Il écouta et n’entendit rien. Alors il ouvrit la porte tout doucement et allongea sa tête ébouriffée par l’entrebâillement:

— C’est moi,... Tout-Petit...

Personne ne lui répondit, pour la bonne raison qu’il n’y avait personne dans la salle à manger depuis longtemps.


Toutes traces du déjeuner avaient également disparu: plus d’assiettes, ni de verres, ni de fourchettes; la table était essuyée et les chaises rangées contre les murs. Quant au bifteck et aux pommes de terre frites, on n’en sentait plus même le parfum!


Jean resta un instant consterné, la bouche ouverte...

Soudain il lui vint l’espoir qu’on eût gardé son déjeuner au chaud, dans la cuisine.

Il s’y rendit, et trouva Eulalie en train de laver sa vaisselle.

A la vue du petit garçon, elle éclata de son gros rire plein de bonne humeur:

— Ah! là là ! Monsieur Tout-Betit, comme fous foilà fait!... N’y a blus qu’à fous mettre dans le cerisier, bour faire beur aux oiseaux qui viennent crignoter les cerises!

Un autre jour, Jean n’aurait pas manqué de se fâcher, en s’entendant traiter ainsi d’épouvantail, mais, il avait si faim que tout le reste lui était égal.

AH! LA LA! MONSIEUR TOUT-BETIT, COMME FOUS FOILA FAIT.


— Je me suis habillé seul, dit-il piteusement, — c’est pour cela que mes affaires sont un peu de travers.

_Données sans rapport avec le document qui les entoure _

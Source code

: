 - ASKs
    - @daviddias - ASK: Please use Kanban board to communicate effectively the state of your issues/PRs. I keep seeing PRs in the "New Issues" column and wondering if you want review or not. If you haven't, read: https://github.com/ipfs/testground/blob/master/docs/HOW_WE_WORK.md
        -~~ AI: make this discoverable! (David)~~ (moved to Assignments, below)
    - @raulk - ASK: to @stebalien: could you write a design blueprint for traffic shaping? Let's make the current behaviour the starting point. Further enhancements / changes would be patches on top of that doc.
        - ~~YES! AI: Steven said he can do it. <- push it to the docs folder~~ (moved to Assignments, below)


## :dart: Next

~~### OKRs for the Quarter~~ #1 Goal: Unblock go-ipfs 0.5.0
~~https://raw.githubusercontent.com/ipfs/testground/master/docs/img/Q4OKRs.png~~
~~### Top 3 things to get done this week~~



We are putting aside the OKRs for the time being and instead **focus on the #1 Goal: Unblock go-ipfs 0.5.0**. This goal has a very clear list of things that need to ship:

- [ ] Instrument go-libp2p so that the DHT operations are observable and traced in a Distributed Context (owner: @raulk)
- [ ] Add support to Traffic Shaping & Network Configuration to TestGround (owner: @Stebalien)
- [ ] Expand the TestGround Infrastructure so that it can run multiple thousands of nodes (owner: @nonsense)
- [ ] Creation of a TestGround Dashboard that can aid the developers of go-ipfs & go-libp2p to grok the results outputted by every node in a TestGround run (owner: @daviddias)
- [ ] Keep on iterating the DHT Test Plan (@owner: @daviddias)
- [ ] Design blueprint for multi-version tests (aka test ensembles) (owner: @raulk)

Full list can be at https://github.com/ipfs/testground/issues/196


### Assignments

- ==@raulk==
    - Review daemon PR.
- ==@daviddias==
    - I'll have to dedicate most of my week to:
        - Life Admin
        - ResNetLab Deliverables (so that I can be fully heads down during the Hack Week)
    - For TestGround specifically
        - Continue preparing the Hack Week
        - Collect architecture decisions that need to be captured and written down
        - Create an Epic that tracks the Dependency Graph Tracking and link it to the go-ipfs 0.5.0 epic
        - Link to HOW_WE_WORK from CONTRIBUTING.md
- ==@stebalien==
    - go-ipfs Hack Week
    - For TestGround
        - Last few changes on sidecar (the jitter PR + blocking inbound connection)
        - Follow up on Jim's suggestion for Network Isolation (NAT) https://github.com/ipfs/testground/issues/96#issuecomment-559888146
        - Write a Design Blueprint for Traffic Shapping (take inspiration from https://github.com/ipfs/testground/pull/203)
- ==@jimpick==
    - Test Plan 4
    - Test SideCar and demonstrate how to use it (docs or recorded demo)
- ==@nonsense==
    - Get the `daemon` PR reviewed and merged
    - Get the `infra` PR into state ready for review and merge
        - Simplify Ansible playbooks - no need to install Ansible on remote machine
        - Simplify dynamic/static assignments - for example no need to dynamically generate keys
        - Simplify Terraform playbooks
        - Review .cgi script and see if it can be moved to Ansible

— Un beu! répéta Eulalie en se tenant les côtes; — mais vous avez mis votre blouse son tevant terrière et votre bantalon comme le roi Tagobert,.. Attendez, je vas vous remettre dout ça comme y faut.

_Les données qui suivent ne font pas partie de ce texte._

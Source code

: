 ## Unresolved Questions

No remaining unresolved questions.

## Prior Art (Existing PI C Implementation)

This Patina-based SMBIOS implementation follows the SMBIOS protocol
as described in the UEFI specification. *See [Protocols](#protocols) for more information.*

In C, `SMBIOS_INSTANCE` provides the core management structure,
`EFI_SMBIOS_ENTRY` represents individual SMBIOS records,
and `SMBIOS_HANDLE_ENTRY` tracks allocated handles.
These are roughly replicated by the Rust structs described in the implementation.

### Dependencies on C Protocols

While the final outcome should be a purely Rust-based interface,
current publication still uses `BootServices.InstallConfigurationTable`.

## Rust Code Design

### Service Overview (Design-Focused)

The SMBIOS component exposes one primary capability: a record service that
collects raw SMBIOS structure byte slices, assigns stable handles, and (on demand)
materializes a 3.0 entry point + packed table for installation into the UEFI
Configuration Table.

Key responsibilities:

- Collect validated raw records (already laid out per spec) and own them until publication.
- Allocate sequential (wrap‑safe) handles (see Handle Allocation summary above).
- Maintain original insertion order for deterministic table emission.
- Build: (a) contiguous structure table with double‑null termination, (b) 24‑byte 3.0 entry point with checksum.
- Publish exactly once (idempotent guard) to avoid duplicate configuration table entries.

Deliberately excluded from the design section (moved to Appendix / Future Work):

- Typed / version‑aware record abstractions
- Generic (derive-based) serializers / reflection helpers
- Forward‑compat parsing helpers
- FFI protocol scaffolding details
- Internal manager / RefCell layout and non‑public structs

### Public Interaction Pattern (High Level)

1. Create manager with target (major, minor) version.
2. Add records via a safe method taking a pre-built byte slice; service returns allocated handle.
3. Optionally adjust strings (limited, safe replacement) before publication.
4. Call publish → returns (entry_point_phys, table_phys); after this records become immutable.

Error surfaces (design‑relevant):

— Non Eulalie! dit Jean, — donne-moi mon déjeuner d’abord; ça ne me fait rien de le manger avec mon pantalon à l’envers, j’ai trop faim!

— Votre técheuner! mon pauvre betit monsieur Tout-Betit? Mais je n’ai pas de técheuner à vous tonner, il est mangé le técheuner.

— Comment, Eulalie! il n’y a plus de bifteck? Plus de pommes de terre frites?...

— Non mon bauvre Tout-Betit, plus de pifteck! plus de bommes frites!... Dame! Monsieur fotre baba a dit que fous fouliez tormir jusqu’à midi et plus; on a pensé que vous ne fouliez pas de fotre técheuner. Si vous avez faim, je vais vous tonner le reste de ma soupe de ce matin; c’est de la panade que fous n’aimez pas, par exemple.

— Donne-la moi tout de même! dit Jean avec un soupir.

— Je fais foir dans mon garde-manger, continua Eulalie, mais je crois bien que je n’ai blus rien... Ah! foici un morceau d’omelette froide... fous n’en foudrez pas, c’est trop mauvais! Bourtant, je n’ai pas autre chose, excepté du pain tant que fous en foudrez.

— Donne l’omelette! soupira encore Jean.

Il se mit à manger.

Quoiqu’il eût bien faim, il trouvait son déjeuner de panade et d’omelette froide très mauvais, et il avait la larme à l’œil en songeant aux pommes de terre frites et au bifteck.

Eulalie le regardait et disait en hochant la tête!

— Dame! foyez-fous, Monsieur Tout-Betit: le proverbe dit: «Qui tort tine,» mais il ne dit pas qu’on tine pien!...

Comme Jean achevait son triste repas, il entendit chuchoter derrière lui; il se retourna et aperçut, à la porte donnant sur le jardin, toute une rangée de têtes qui l’observaient en riant sous cape: ses frères, ses sœurs, Mimi, l’air consterné, sa bonne Marie, et le jardinier qui faisait tant d’efforts pour ne pas éclater tout haut qu’il en devenait rouge comme une tomate.

Jean fut si honteux qu’il se sauva en courant... et ne s’arrêta qu’entre les bras de sa maman.

Quand il en sortit, son pantalon n’était plus à l’envers, ni sa blouse le devant derrière, ni ses cheveux dans tous les sens; il avait l’air d’un garçon sage et raisonnable, et était bien résolu à ne plus jamais se montrer paresseux pour se lever le matin.